Using four temporal land use datasets (1990–2020) from the urban agglomeration in the middle reaches of the Yangtze River (UAMRYR) in China, we applied ELEI to characterize ecological land restoration (ELR) and degradation (ELD). Sensitivity analysis confirmed ELEI’s robustness, identifying connected patch area and spatial proximity as primary drivers. Monte Carlo simulations validated formula stability, highlighting symmetrical responses to connectivity changes but residual uncertainties in extreme scenarios (|ELEI|> 60). Additionally, the results demonstrate significant spatiotemporal heterogeneity in ecological land evolution.

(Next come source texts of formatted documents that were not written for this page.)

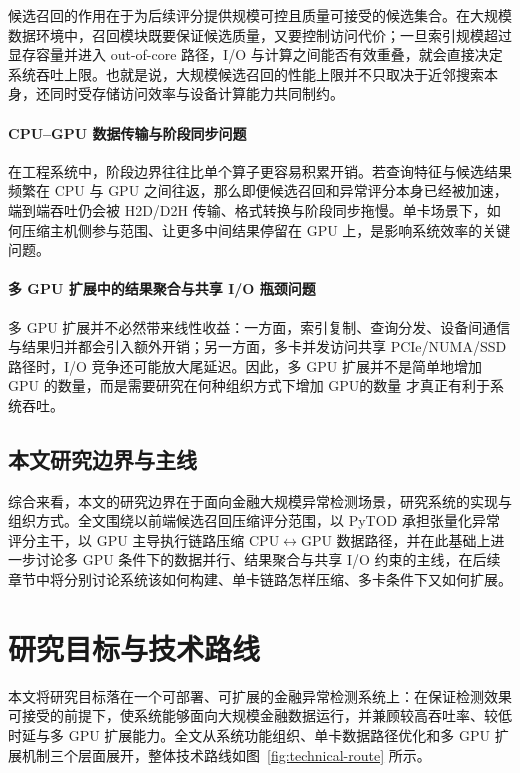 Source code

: 候选召回的作用在于为后续评分提供规模可控且质量可接受的候选集合。在大规模数据环境中，召回模块既要保证候选质量，又要控制访问代价；一旦索引规模超过显存容量并进入 out-of-core 路径，I/O 与计算之间能否有效重叠，就会直接决定系统吞吐上限。也就是说，大规模候选召回的性能上限并不只取决于近邻搜索本身，还同时受存储访问效率与设备计算能力共同制约。

\paragraph{CPU--GPU 数据传输与阶段同步问题}

在工程系统中，阶段边界往往比单个算子更容易积累开销。若查询特征与候选结果频繁在 CPU 与 GPU 之间往返，那么即便候选召回和异常评分本身已经被加速，端到端吞吐仍会被 H2D/D2H 传输、格式转换与阶段同步拖慢。单卡场景下，如何压缩主机侧参与范围、让更多中间结果停留在 GPU 上，是影响系统效率的关键问题。

\paragraph{多 GPU 扩展中的结果聚合与共享 I/O 瓶颈问题}

多 GPU 扩展并不必然带来线性收益：一方面，索引复制、查询分发、设备间通信与结果归并都会引入额外开销；另一方面，多卡并发访问共享 PCIe/NUMA/SSD 路径时，I/O 竞争还可能放大尾延迟。因此，多 GPU 扩展并不是简单地增加 GPU 的数量，而是需要研究在何种组织方式下增加 GPU的数量 才真正有利于系统吞吐。

\subsection{本文研究边界与主线}

综合来看，本文的研究边界在于面向金融大规模异常检测场景，研究系统的实现与组织方式。全文围绕以前端候选召回压缩评分范围，以 PyTOD 承担张量化异常评分主干，以 GPU 主导执行链路压缩 CPU$\leftrightarrow$GPU 数据路径，并在此基础上进一步讨论多 GPU 条件下的数据并行、结果聚合与共享 I/O 约束的主线，在后续章节中将分别讨论系统该如何构建、单卡链路怎样压缩、多卡条件下又如何扩展。


\section{研究目标与技术路线}

本文将研究目标落在一个可部署、可扩展的金融异常检测系统上：在保证检测效果可接受的前提下，使系统能够面向大规模金融数据运行，并兼顾较高吞吐率、较低时延与多 GPU 扩展能力。全文从系统功能组织、单卡数据路径优化和多 GPU 扩展机制三个层面展开，整体技术路线如图~\ref{fig:technical-route} 所示。

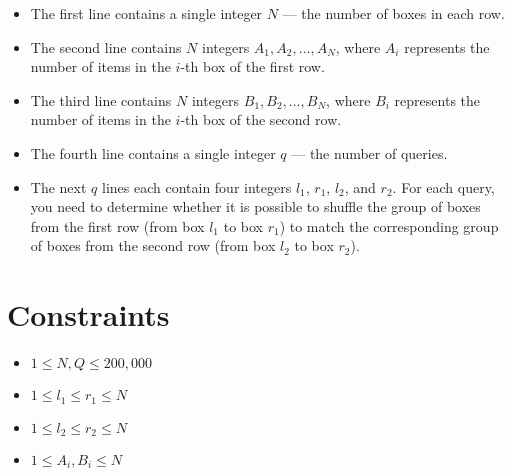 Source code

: \begin{itemize}
    \item The first line contains a single integer \( N \) --- the number of boxes in each row.
    \item The second line contains \( N \) integers \( A_1, A_2, \dots, A_N \), where \( A_i \) represents the number of items in the \( i \)-th box of the first row.
    \item The third line contains \( N \) integers \( B_1, B_2, \dots, B_N \), where \( B_i \) represents the number of items in the \( i \)-th box of the second row.
    \item The fourth line contains a single integer \( q \) --- the number of queries.
    \item The next \( q \) lines each contain four integers \( l_1 \), \( r_1 \), \( l_2 \), and \( r_2 \). For each query, you need to determine whether it is possible to shuffle the group of boxes from the first row (from box \( l_1 \) to box \( r_1 \)) to match the corresponding group of boxes from the second row (from box \( l_2 \) to box \( r_2 \)).
\end{itemize}

\section*{Constraints}

\begin{itemize}
    \item \( 1 \leq N, Q \leq 200,000 \)
    \item \( 1 \leq l_1 \leq r_1 \leq N \)
    \item \( 1 \leq l_2 \leq r_2 \leq N \)
    \item \( 1 \leq A_i, B_i \leq N \)
\end{itemize} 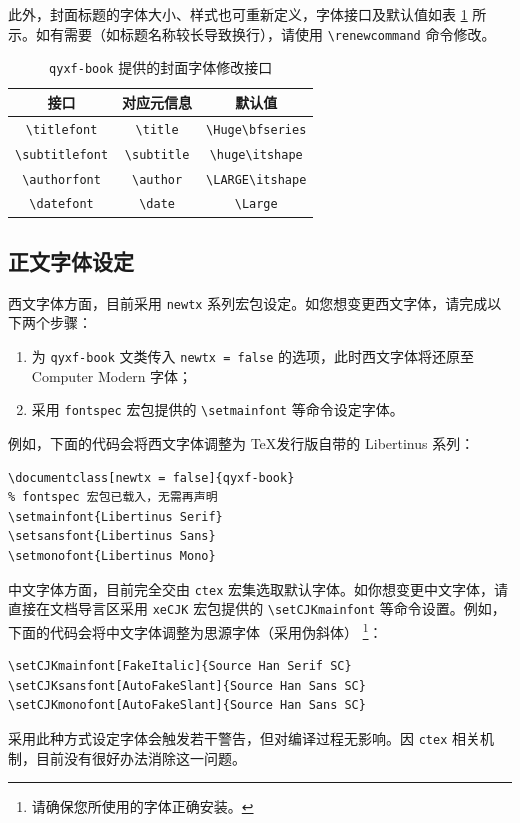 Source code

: \documentclass[
    10pt,
    oneside,
    openany,
    b5paper,
    colorscheme = basic  %
]{qyxf-book}
\renewcommand{\titlefont}{\Huge\bfseries}
\renewcommand{\subtitlefont}{\LARGE\itshape}
\begin{document}
此外，封面标题的字体大小、样式也可重新定义，字体接口及默认值如表 \ref{tab:preface-font} 所示。如有需要（如标题名称较长导致换行），请使用 \verb|\renewcommand| 命令修改。

\begin{table}[htbp]
\centering
\caption{\texttt{qyxf-book} 提供的封面字体修改接口}
\label{tab:preface-font}
\begin{tabular}{ccc}
\toprule
接口 & 对应元信息 & 默认值\\
\midrule
\verb|\titlefont| & \verb|\title| & \verb|\Huge\bfseries| \\
\verb|\subtitlefont| & \verb|\subtitle| & \verb|\huge\itshape| \\
\verb|\authorfont| & \verb|\author| & \verb|\LARGE\itshape| \\
\verb|\datefont| & \verb|\date| & \verb|\Large| \\
\bottomrule
\end{tabular}
\end{table}

\subsection{正文字体设定}

西文字体方面，目前采用 \verb|newtx| 系列宏包设定。如您想变更西文字体，请完成以下两个步骤：

\begin{enumerate}
    \item 为 \verb|qyxf-book| 文类传入 \verb|newtx = false| 的选项，此时西文字体将还原至 Computer Modern 字体；
    \item 采用 \verb|fontspec| 宏包提供的 \verb|\setmainfont| 等命令设定字体。
\end{enumerate}

例如，下面的代码会将西文字体调整为 \TeX 发行版自带的 Libertinus 系列：

\begin{tcolorbox}
\begin{verbatim}
\documentclass[newtx = false]{qyxf-book}
% fontspec 宏包已载入，无需再声明
\setmainfont{Libertinus Serif}
\setsansfont{Libertinus Sans}
\setmonofont{Libertinus Mono}
\end{verbatim}
\end{tcolorbox}

中文字体方面，目前完全交由 \verb|ctex| 宏集选取默认字体。如你想变更中文字体，请直接在文档导言区采用 \verb|xeCJK| 宏包提供的 \verb|\setCJKmainfont| 等命令设置。例如，下面的代码会将中文字体调整为思源字体（采用伪斜体）
\footnote{请确保您所使用的字体正确安装。}：
\begin{tcolorbox}
\begin{verbatim}
\setCJKmainfont[FakeItalic]{Source Han Serif SC}
\setCJKsansfont[AutoFakeSlant]{Source Han Sans SC}
\setCJKmonofont[AutoFakeSlant]{Source Han Sans SC}
\end{verbatim}
\end{tcolorbox}
采用此种方式设定字体会触发若干警告，但对编译过程无影响。因 \verb|ctex| 相关机制，目前没有很好办法消除这一问题。
\end{document}
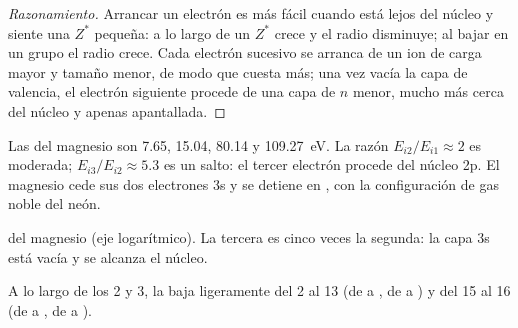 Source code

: \begin{proof}[Razonamiento]
Arrancar un electrón es más fácil cuando está lejos del núcleo y siente
una $Z^{*}$ pequeña: a lo largo de un  $Z^{*}$ crece y el radio
disminuye; al bajar en un grupo el radio crece. Cada electrón sucesivo se
arranca de un ion de carga mayor y tamaño menor, de modo que cuesta más;
una vez vacía la capa de valencia, el electrón siguiente procede de una
capa de $n$ menor, mucho más cerca del núcleo y apenas apantallada.
\end{proof}

\begin{example}[El magnesio]\label{ex:b1:periodicity:magnesium}
Las  del magnesio son 7.65, 15.04, 80.14
y \qty{109.27}{eV}. La razón $E_{i2}/E_{i1} \approx 2$ es moderada;
$E_{i3}/E_{i2} \approx 5.3$ es un salto: el tercer electrón procede del
núcleo 2p. El magnesio cede sus dos electrones 3s y se detiene en
, con la configuración de gas noble del neón.
\end{example}

\begin{omfigure}

{\small {} del magnesio (eje logarítmico).
La tercera es cinco veces la segunda: la capa 3s está vacía y se alcanza
el núcleo.}
\end{omfigure}

\begin{proposition}\label{prop:b1:periodicity:ie-anomalies}
A lo largo de los  2 y 3, la  baja
ligeramente del  2 al  13 (de  a , de  a
) y del  15 al  16 (de  a , de  a
).
\end{proposition}

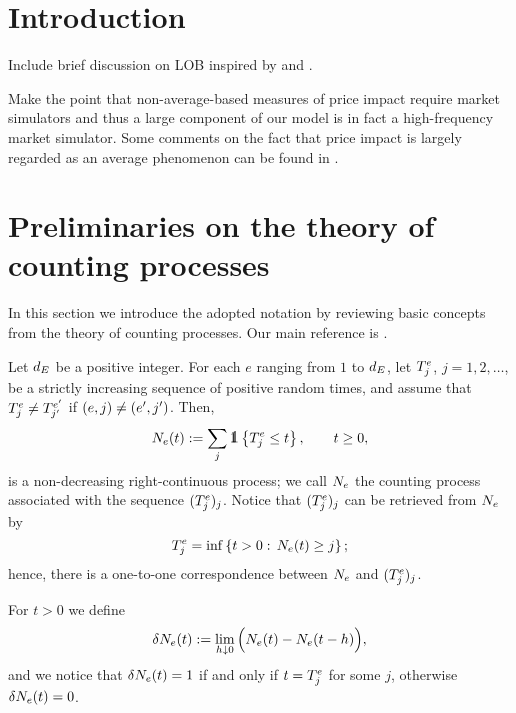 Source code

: \documentclass[10pt, article,table]{article}
\begin{document}
 
\maketitle
\tableofcontents

\section{Introduction}
Include brief discussion on LOB inspired by \citealp[Chapter 6]{FPR13mar} and \citealp{GPWMFH13lim}.

Make the point that non-average-based measures of  price impact require market simulators and thus a large component of our model is in fact a high-frequency market simulator. Some comments on the fact that price impact is largely regarded as an average phenomenon can be found in \citealp{BMBB19imp}. 

\section{Preliminaries on the theory of counting processes} 
In this section we introduce the adopted notation by reviewing basic concepts from the theory of counting processes. Our main reference is \citealp[Chapter 14]{DVJ08int}.

Let $\numEventTypes$ be a positive integer. For each $e$ ranging from $1$ to $\numEventTypes$, let $\arrivalTimes_{j}$, $j=1, 2, \dots$, be a strictly increasing sequence of positive random times, and assume that $\arrivalTimes_{j}\neq\arrivalTimes[e\derivative]_{j\derivative}$ if $(e,j)\neq (e\derivative,j\derivative)$. Then, 
\begin{equation*}
 \countingProc(t):= \sum_{j} \one\left\lbrace\arrivalTimes_{j}\leq t \right\rbrace, \qquad t\geq 0,
\end{equation*}
is a non-decreasing right-continuous process; we call $\countingProc$ the counting process associated with the sequence $(\arrivalTimes_{j})_j$. Notice that $(\arrivalTimes_{j})_j$ can be retrieved from $\countingProc$ by 
\begin{equation*}
 \arrivalTimes_{j} = \inf \left\lbrace t>0: \, \countingProc(t)\geq j\right\rbrace;
\end{equation*}
hence, there is a one-to-one correspondence between $\countingProc$ and $(\arrivalTimes_{j})_j$. 

For $t>0$ we define 
\begin{equation*}
 \delta\countingProc(t):= \lim_{h\downarrow 0} \Big( \countingProc(t) - \countingProc(t-h) \Big),
\end{equation*}
and we notice that $\delta \countingProc(t) = 1$ if and only if $t=\arrivalTimes_{j}$ for some $j$, otherwise $\delta \countingProc(t) = 0$.
\end{document}
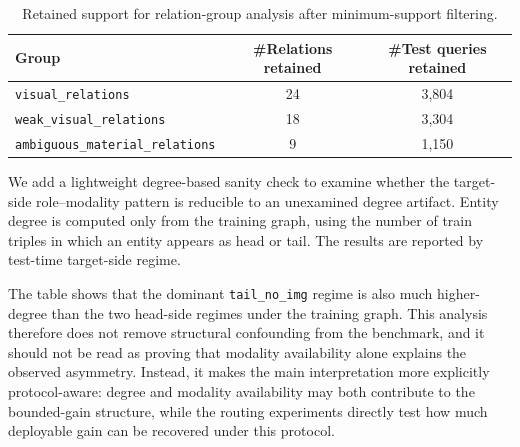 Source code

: \documentclass[11pt]{article}
\begin{document}
\begin{table}[H]
\centering
\caption{Retained support for relation-group analysis after minimum-support filtering.}
\label{tab:relation_group_support}
\small
\begin{tabular}{lcc}
\toprule
Group & \#Relations retained & \#Test queries retained \\
\midrule
\texttt{visual\_relations} & 24 & 3{,}804 \\
\texttt{weak\_visual\_relations} & 18 & 3{,}304 \\
\texttt{ambiguous\_material\_relations} & 9 & 1{,}150 \\
\bottomrule
\end{tabular}
\end{table}

We add a lightweight degree-based sanity check to examine whether the target-side role--modality pattern is reducible to an unexamined degree artifact. Entity degree is computed only from the training graph, using the number of train triples in which an entity appears as head or tail. The results are reported by test-time target-side regime.



The table shows that the dominant \texttt{tail\_no\_img} regime is also much higher-degree than the two head-side regimes under the training graph. This analysis therefore does not remove structural confounding from the benchmark, and it should not be read as proving that modality availability alone explains the observed asymmetry. Instead, it makes the main interpretation more explicitly protocol-aware: degree and modality availability may both contribute to the bounded-gain structure, while the routing experiments directly test how much deployable gain can be recovered under this protocol.
\end{document}
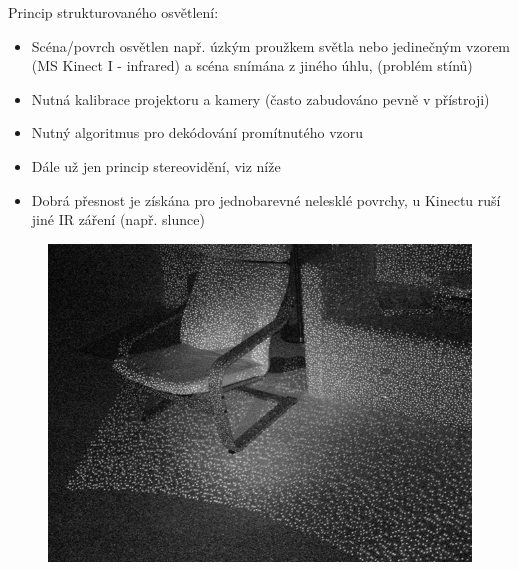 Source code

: \begin{frame}
Princip strukturovaného osvětlení:
\begin{itemize}
\item Scéna/povrch osvětlen např. úzkým proužkem světla nebo jedinečným vzorem (MS Kinect I - infrared) a scéna snímána z jiného úhlu,  (problém stínů)
\item Nutná kalibrace projektoru a kamery (často zabudováno pevně v přístroji)
\item Nutný algoritmus pro dekódování promítnutého vzoru
\item Dále už jen princip stereovidění, viz níže
\item Dobrá přesnost je získána pro jednobarevné nelesklé povrchy, u Kinectu ruší jiné IR záření (např. slunce)
\end{itemize}
    \begin{figure}[!ht]
	\centering
	\includegraphics[width = 1.0\textwidth]{./kinect1}
	\end{figure}
\end{frame}

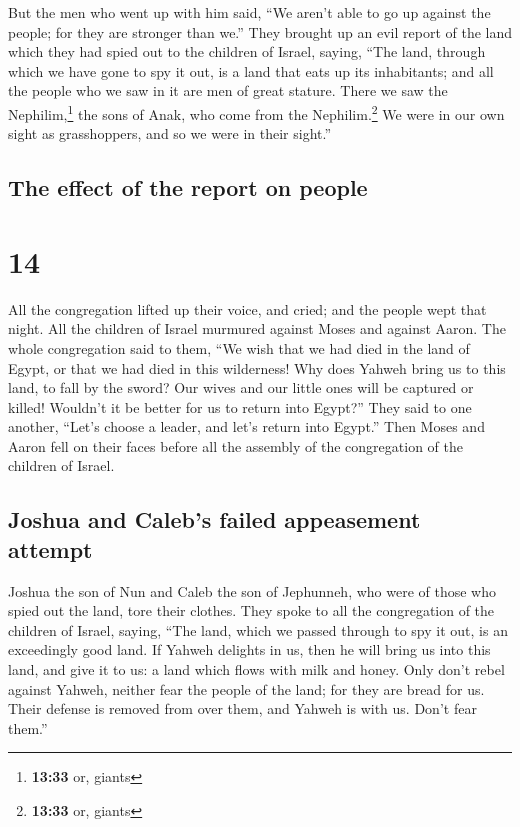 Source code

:  But the men who went up with him said, ``We aren't able
to go up against the people; for they are stronger than we.''
 They brought up an evil report of the land which they
had spied out to the children of Israel, saying, ``The land, through
which we have gone to spy it out, is a land that eats up its
inhabitants; and all the people who we saw in it are men of great
stature.  There we saw the Nephilim,\footnote{\textbf{13:33}
  or, giants} the sons of Anak, who come from the Nephilim.\footnote{\textbf{13:33}
  or, giants} We were in our own sight as grasshoppers, and so we were
in their sight.''

\hypertarget{the-effect-of-the-report-on-people}{%
\subsection{The effect of the report on
people}\label{the-effect-of-the-report-on-people}}

\hypertarget{section-13}{%
\section{14}\label{section-13}}

 All the congregation lifted up their voice, and cried;
and the people wept that night.  All the children of
Israel murmured against Moses and against Aaron. The whole congregation
said to them, ``We wish that we had died in the land of Egypt, or that
we had died in this wilderness!  Why does Yahweh bring us
to this land, to fall by the sword? Our wives and our little ones will
be captured or killed! Wouldn't it be better for us to return into
Egypt?''  They said to one another, ``Let's choose a
leader, and let's return into Egypt.''  Then Moses and
Aaron fell on their faces before all the assembly of the congregation of
the children of Israel.

\hypertarget{joshua-and-calebs-failed-appeasement-attempt}{%
\subsection{Joshua and Caleb's failed appeasement
attempt}\label{joshua-and-calebs-failed-appeasement-attempt}}

 Joshua the son of Nun and Caleb the son of Jephunneh, who
were of those who spied out the land, tore their clothes. 
They spoke to all the congregation of the children of Israel, saying,
``The land, which we passed through to spy it out, is an exceedingly
good land.  If Yahweh delights in us, then he will bring
us into this land, and give it to us: a land which flows with milk and
honey.  Only don't rebel against Yahweh, neither fear the
people of the land; for they are bread for us. Their defense is removed
from over them, and Yahweh is with us. Don't fear them.''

Degradation of ecological land initially intensified from 2000 to 2010, but then decelerated from 2010 to 2020, while the restoration process first weakened and subsequently strengthened. Notably, the area of degraded ecological land steadily expanded throughout the study period, reaching 17,684.20 km² between 1990 and 2020, while the restored area totaled 12,025.56 km². Fragmentation dominated degradation processes, while connection patterns drove restoration. Urban centers like Wuhan and Changsha experienced severe fragmentation aligned with rapid urbanization, whereas cities such as Yichang, Hengyang, and Jiujiang achieved significant restoration via infilling and connection.

Conclusions

ELEI provides a nuanced understanding of ecological land dynamics in rapidly urbanizing regions by identifying restoration successes and ongoing degradation hotspots. Additionally, the integration of ELEI variants (arithmetic mean ELEI (MELEI) and area-weighted mean ELEI (AWMELEI)) highlights their value in tracking long-term connectivity trends and degradation processes. This framework offers actionable insights for balancing urban development and conservation, underscoring its value in regional planning and sustainable landscape management.